In Belgrade, on 3 April 2019, the National Assembly of the Republic of Serbia adopted the Law on Health Care (“Official Gazette of the Republic of Serbia,no. 25/2019) (hereinafter: The Law), which entered into force on 11 April 2019, thereafter the previous Law on Health Care ceased to apply (“Official Gazette of the Republic of Serbia,no.107/2005, 72/2009 – other law, 88/2010, 99/2010, 57/2011, 119/2012, 45/2013 – other law, 93/2014, 96/2015, 106/2015, 113/2017 – other law and 105/2017 – other law). All provisions of the Law entered into force on 11 April 2019, except for the provisions of Article 115, paragraph 1, item 2, which shall be applied by the expiration of 36 months from the date of entry into force of this Law, that is from the 11 April 2022, which refers to the obligation of the director of the health institution to have completed accredited training in the field of health management.

This Law regulates the health care system, issues that are important for the organization of health care and its implementation, social care for the health of the population, general interest in health care and supervision of its implementation.

The priority principle of the Law is respect for human rights and the values and rights of the child in health care, which implies providing the highest possible standard of human rights and values in the provision of health care, and which contains in itself a number of principles that provide health care and which are also guaranteed by the Constitution of the Republic of Serbia (“Official Gazette no. 98/2006); the principle of justice is extended to categories of non-discrimination; the principle of comprehensive health protection includes health care; the principle of accessibility explicitly includes the disabled persons.

The law introduces the right to health care of foreign nationals and stateless persons who are permanently residents or temporary residents in the Republic of Serbia.

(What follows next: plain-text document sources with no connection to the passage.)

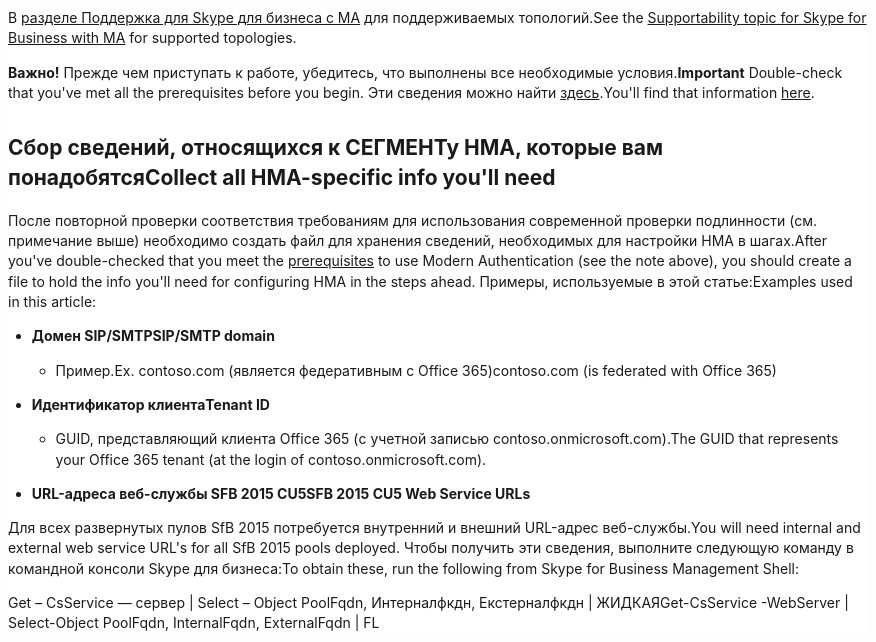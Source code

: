 <span data-ttu-id="79aa4-132">В [разделе Поддержка для Skype для бизнеса с MA](https://technet.microsoft.com/en-us/library/mt803262.aspx) для поддерживаемых топологий.</span><span class="sxs-lookup"><span data-stu-id="79aa4-132">See the [Supportability topic for Skype for Business with MA](https://technet.microsoft.com/en-us/library/mt803262.aspx) for supported topologies.</span></span> 
  
 <span data-ttu-id="79aa4-133">**Важно!** Прежде чем приступать к работе, убедитесь, что выполнены все необходимые условия.</span><span class="sxs-lookup"><span data-stu-id="79aa4-133">**Important** Double-check that you've met all the prerequisites before you begin.</span></span> <span data-ttu-id="79aa4-134">Эти сведения можно найти [здесь](hybrid-modern-auth-overview.md).</span><span class="sxs-lookup"><span data-stu-id="79aa4-134">You'll find that information [here](hybrid-modern-auth-overview.md).</span></span>
  
## <a name="collect-all-hma-specific-info-youll-need"></a><span data-ttu-id="79aa4-135">Сбор сведений, относящихся к СЕГМЕНТу HMA, которые вам понадобятся</span><span class="sxs-lookup"><span data-stu-id="79aa4-135">Collect all HMA-specific info you'll need</span></span>

<span data-ttu-id="79aa4-136">После повторной проверки соответствия требованиям для использования современной проверки [](hybrid-modern-auth-overview.md) подлинности (см. примечание выше) необходимо создать файл для хранения сведений, необходимых для настройки HMA в шагах.</span><span class="sxs-lookup"><span data-stu-id="79aa4-136">After you've double-checked that you meet the [prerequisites](hybrid-modern-auth-overview.md) to use Modern Authentication (see the note above), you should create a file to hold the info you'll need for configuring HMA in the steps ahead.</span></span> <span data-ttu-id="79aa4-137">Примеры, используемые в этой статье:</span><span class="sxs-lookup"><span data-stu-id="79aa4-137">Examples used in this article:</span></span> 
  
- <span data-ttu-id="79aa4-138">**Домен SIP/SMTP**</span><span class="sxs-lookup"><span data-stu-id="79aa4-138">**SIP/SMTP domain**</span></span>
    
  - <span data-ttu-id="79aa4-139">Пример.</span><span class="sxs-lookup"><span data-stu-id="79aa4-139">Ex.</span></span> <span data-ttu-id="79aa4-140">contoso.com (является федеративным с Office 365)</span><span class="sxs-lookup"><span data-stu-id="79aa4-140">contoso.com (is federated with Office 365)</span></span>
    
- <span data-ttu-id="79aa4-141">**Идентификатор клиента**</span><span class="sxs-lookup"><span data-stu-id="79aa4-141">**Tenant ID**</span></span>
    
  - <span data-ttu-id="79aa4-142">GUID, представляющий клиента Office 365 (с учетной записью contoso.onmicrosoft.com).</span><span class="sxs-lookup"><span data-stu-id="79aa4-142">The GUID that represents your Office 365 tenant (at the login of contoso.onmicrosoft.com).</span></span>
    
- <span data-ttu-id="79aa4-143">**URL-адреса веб-службы SFB 2015 CU5**</span><span class="sxs-lookup"><span data-stu-id="79aa4-143">**SFB 2015 CU5 Web Service URLs**</span></span>
    
<span data-ttu-id="79aa4-144">Для всех развернутых пулов SfB 2015 потребуется внутренний и внешний URL-адрес веб-службы.</span><span class="sxs-lookup"><span data-stu-id="79aa4-144">You will need internal and external web service URL's for all SfB 2015 pools deployed.</span></span> <span data-ttu-id="79aa4-145">Чтобы получить эти сведения, выполните следующую команду в командной консоли Skype для бизнеса:</span><span class="sxs-lookup"><span data-stu-id="79aa4-145">To obtain these, run the following from Skype for Business Management Shell:</span></span>
  
<span data-ttu-id="79aa4-146">Get – CsService — сервер | Select – Object PoolFqdn, Интерналфкдн, Екстерналфкдн | ЖИДКАЯ</span><span class="sxs-lookup"><span data-stu-id="79aa4-146">Get-CsService -WebServer | Select-Object PoolFqdn, InternalFqdn, ExternalFqdn | FL</span></span>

The terms and coverage of health care, participants, activity and health care system are also hereby specified.

One of the most important novelties is that the Register of Health Institutions will be managed by the Business Registers Agency (hereinafter: BRA), instead of commercial courts, which previously did that. Also, the BRA will, in addition to the Register of Health Institutions, keep a Unique Record of Health Care Entities, which will be established within 18 months from the date of entry into force of this Law.
Health institutions are obliged to submit an application for harmonizing of registration in the register of health institutions conducted by the BRA within three months from the date of data transfer from the Commercial Courts to the BRA.
The Law also regulates the conditions and obligations for the performance of the healthcare activity of private practice, termination of work, restrictions and conditions for engagement of an external healthcare professional of another specialty. Private practice is registered at the BRA for the established business activity. Temporary cessation of private practice is up to 5 years (for a pharmacy of up to 30 days). Upon termination of work up to 30 days, the notice shall be posted at the place of its performance, and in case of termination of work longer than 30 days (and its completion), the Ministry shall be informed, as well as BRA and the Medical chamber. In addition to these, the Law envisages the adoption of the Development Strategy, the Network Plan, the relevant bylaws, implementing regulations and a Guide to good pharmacy practice.

The Law prescribes the obligation of health institutions / private practices to inform the BRA about the schedule of work and working hours. Thereafter, a strike has been banned in institutions providing emergency medical care and dealing with emergency conditions, and for other institutions it stipulates the obligation to provide the minimum of service. Also, on-call duty is considered overtime and the conditions and duration of its performance are envisaged under this Law. In this regard, it is no longer the case that on-call duty time involves preparedness and work on the call, since the Law does not treat the concept of preparedness as overtime work. Additional work is limited to a maximum of three employment agreements on additional employment in the total duration of up to one-third of full-time work.

The healthcare activity is carried out at the primary, secondary and tertiary levels and the related obligations are prescribed, with reference to healthcare activities and institutions by level.

The law also prescribes the bodies of the health institution that are publicly owned, such as: the director, the board of directors and the supervisory board. Also, the conditions for their work are envisaged, including the prohibition of conflict of interest, appointment, deadlines and dismissal, a more detailed description of the jobs, qualifications and circumstances concerning their mandate. The novelty in this part of the Law concerns the prescribing of professional qualifications for the members of the administrative and supervisory board.

In addition to these bodies, health institutions are obliged to organize the following professional bodies: expert council, expert collegium, ethics committee, commission for improving the quality of health care, for which the Law prescribes competencies, composition, qualifications and other circumstances, with limitations. Expert bodies at the Republic level are: Health Council of Serbia, Ethics Committee of Serbia, Republic Expert Commission.

Supervision over the implementation of the Law and other regulations in the field is performed as an inspection supervision through a health inspector or a pharmaceutical inspector, depending on the supervised institution.

Penal provisions prescribe violations and penalties for these violations, for: responsible persons, legal entities, entrepreneurs and health workers.